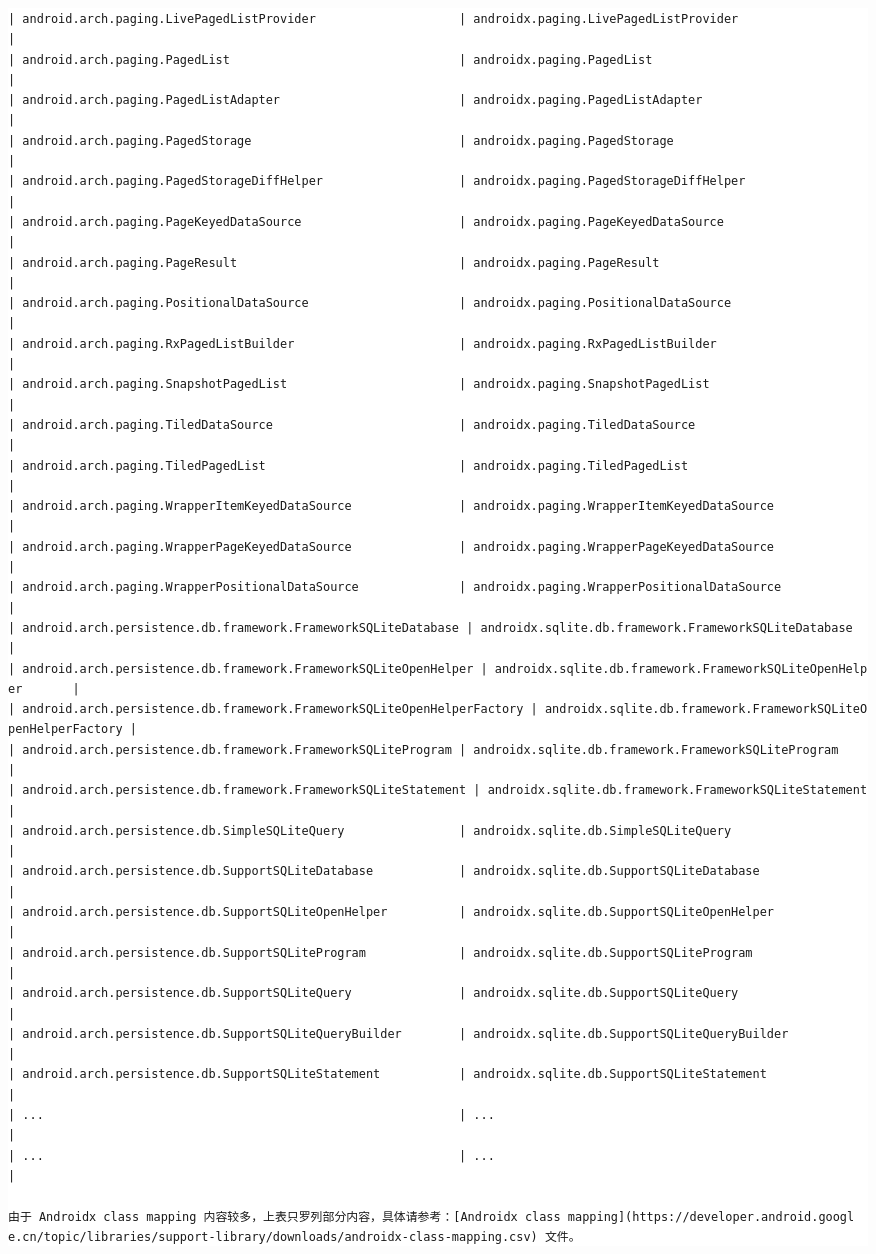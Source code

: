     | android.arch.paging.LivePagedListProvider                    | androidx.paging.LivePagedListProvider                        |
    | android.arch.paging.PagedList                                | androidx.paging.PagedList                                    |
    | android.arch.paging.PagedListAdapter                         | androidx.paging.PagedListAdapter                             |
    | android.arch.paging.PagedStorage                             | androidx.paging.PagedStorage                                 |
    | android.arch.paging.PagedStorageDiffHelper                   | androidx.paging.PagedStorageDiffHelper                       |
    | android.arch.paging.PageKeyedDataSource                      | androidx.paging.PageKeyedDataSource                          |
    | android.arch.paging.PageResult                               | androidx.paging.PageResult                                   |
    | android.arch.paging.PositionalDataSource                     | androidx.paging.PositionalDataSource                         |
    | android.arch.paging.RxPagedListBuilder                       | androidx.paging.RxPagedListBuilder                           |
    | android.arch.paging.SnapshotPagedList                        | androidx.paging.SnapshotPagedList                            |
    | android.arch.paging.TiledDataSource                          | androidx.paging.TiledDataSource                              |
    | android.arch.paging.TiledPagedList                           | androidx.paging.TiledPagedList                               |
    | android.arch.paging.WrapperItemKeyedDataSource               | androidx.paging.WrapperItemKeyedDataSource                   |
    | android.arch.paging.WrapperPageKeyedDataSource               | androidx.paging.WrapperPageKeyedDataSource                   |
    | android.arch.paging.WrapperPositionalDataSource              | androidx.paging.WrapperPositionalDataSource                  |
    | android.arch.persistence.db.framework.FrameworkSQLiteDatabase | androidx.sqlite.db.framework.FrameworkSQLiteDatabase         |
    | android.arch.persistence.db.framework.FrameworkSQLiteOpenHelper | androidx.sqlite.db.framework.FrameworkSQLiteOpenHelper       |
    | android.arch.persistence.db.framework.FrameworkSQLiteOpenHelperFactory | androidx.sqlite.db.framework.FrameworkSQLiteOpenHelperFactory |
    | android.arch.persistence.db.framework.FrameworkSQLiteProgram | androidx.sqlite.db.framework.FrameworkSQLiteProgram          |
    | android.arch.persistence.db.framework.FrameworkSQLiteStatement | androidx.sqlite.db.framework.FrameworkSQLiteStatement        |
    | android.arch.persistence.db.SimpleSQLiteQuery                | androidx.sqlite.db.SimpleSQLiteQuery                         |
    | android.arch.persistence.db.SupportSQLiteDatabase            | androidx.sqlite.db.SupportSQLiteDatabase                     |
    | android.arch.persistence.db.SupportSQLiteOpenHelper          | androidx.sqlite.db.SupportSQLiteOpenHelper                   |
    | android.arch.persistence.db.SupportSQLiteProgram             | androidx.sqlite.db.SupportSQLiteProgram                      |
    | android.arch.persistence.db.SupportSQLiteQuery               | androidx.sqlite.db.SupportSQLiteQuery                        |
    | android.arch.persistence.db.SupportSQLiteQueryBuilder        | androidx.sqlite.db.SupportSQLiteQueryBuilder                 |
    | android.arch.persistence.db.SupportSQLiteStatement           | androidx.sqlite.db.SupportSQLiteStatement                    |
    | ...                                                          | ...                                                          |
    | ...                                                          | ...                                                          |

    由于 Androidx class mapping 内容较多，上表只罗列部分内容，具体请参考：[Androidx class mapping](https://developer.android.google.cn/topic/libraries/support-library/downloads/androidx-class-mapping.csv) 文件。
◇ ◇ ◇ ◇
WORK INSTRUCTION ::
Repeat the material exactly as it reads, without any of its pictures.

COMPLETED EXERCISE ::
Source code

:     | android.arch.paging.LivePagedListProvider                    | androidx.paging.LivePagedListProvider                        |
    | android.arch.paging.PagedList                                | androidx.paging.PagedList                                    |
    | android.arch.paging.PagedListAdapter                         | androidx.paging.PagedListAdapter                             |
    | android.arch.paging.PagedStorage                             | androidx.paging.PagedStorage                                 |
    | android.arch.paging.PagedStorageDiffHelper                   | androidx.paging.PagedStorageDiffHelper                       |
    | android.arch.paging.PageKeyedDataSource                      | androidx.paging.PageKeyedDataSource                          |
    | android.arch.paging.PageResult                               | androidx.paging.PageResult                                   |
    | android.arch.paging.PositionalDataSource                     | androidx.paging.PositionalDataSource                         |
    | android.arch.paging.RxPagedListBuilder                       | androidx.paging.RxPagedListBuilder                           |
    | android.arch.paging.SnapshotPagedList                        | androidx.paging.SnapshotPagedList                            |
    | android.arch.paging.TiledDataSource                          | androidx.paging.TiledDataSource                              |
    | android.arch.paging.TiledPagedList                           | androidx.paging.TiledPagedList                               |
    | android.arch.paging.WrapperItemKeyedDataSource               | androidx.paging.WrapperItemKeyedDataSource                   |
    | android.arch.paging.WrapperPageKeyedDataSource               | androidx.paging.WrapperPageKeyedDataSource                   |
    | android.arch.paging.WrapperPositionalDataSource              | androidx.paging.WrapperPositionalDataSource                  |
    | android.arch.persistence.db.framework.FrameworkSQLiteDatabase | androidx.sqlite.db.framework.FrameworkSQLiteDatabase         |
    | android.arch.persistence.db.framework.FrameworkSQLiteOpenHelper | androidx.sqlite.db.framework.FrameworkSQLiteOpenHelper       |
    | android.arch.persistence.db.framework.FrameworkSQLiteOpenHelperFactory | androidx.sqlite.db.framework.FrameworkSQLiteOpenHelperFactory |
    | android.arch.persistence.db.framework.FrameworkSQLiteProgram | androidx.sqlite.db.framework.FrameworkSQLiteProgram          |
    | android.arch.persistence.db.framework.FrameworkSQLiteStatement | androidx.sqlite.db.framework.FrameworkSQLiteStatement        |
    | android.arch.persistence.db.SimpleSQLiteQuery                | androidx.sqlite.db.SimpleSQLiteQuery                         |
    | android.arch.persistence.db.SupportSQLiteDatabase            | androidx.sqlite.db.SupportSQLiteDatabase                     |
    | android.arch.persistence.db.SupportSQLiteOpenHelper          | androidx.sqlite.db.SupportSQLiteOpenHelper                   |
    | android.arch.persistence.db.SupportSQLiteProgram             | androidx.sqlite.db.SupportSQLiteProgram                      |
    | android.arch.persistence.db.SupportSQLiteQuery               | androidx.sqlite.db.SupportSQLiteQuery                        |
    | android.arch.persistence.db.SupportSQLiteQueryBuilder        | androidx.sqlite.db.SupportSQLiteQueryBuilder                 |
    | android.arch.persistence.db.SupportSQLiteStatement           | androidx.sqlite.db.SupportSQLiteStatement                    |
    | ...                                                          | ...                                                          |
    | ...                                                          | ...                                                          |

    由于 Androidx class mapping 内容较多，上表只罗列部分内容，具体请参考：[Androidx class mapping](https://developer.android.google.cn/topic/libraries/support-library/downloads/androidx-class-mapping.csv) 文件。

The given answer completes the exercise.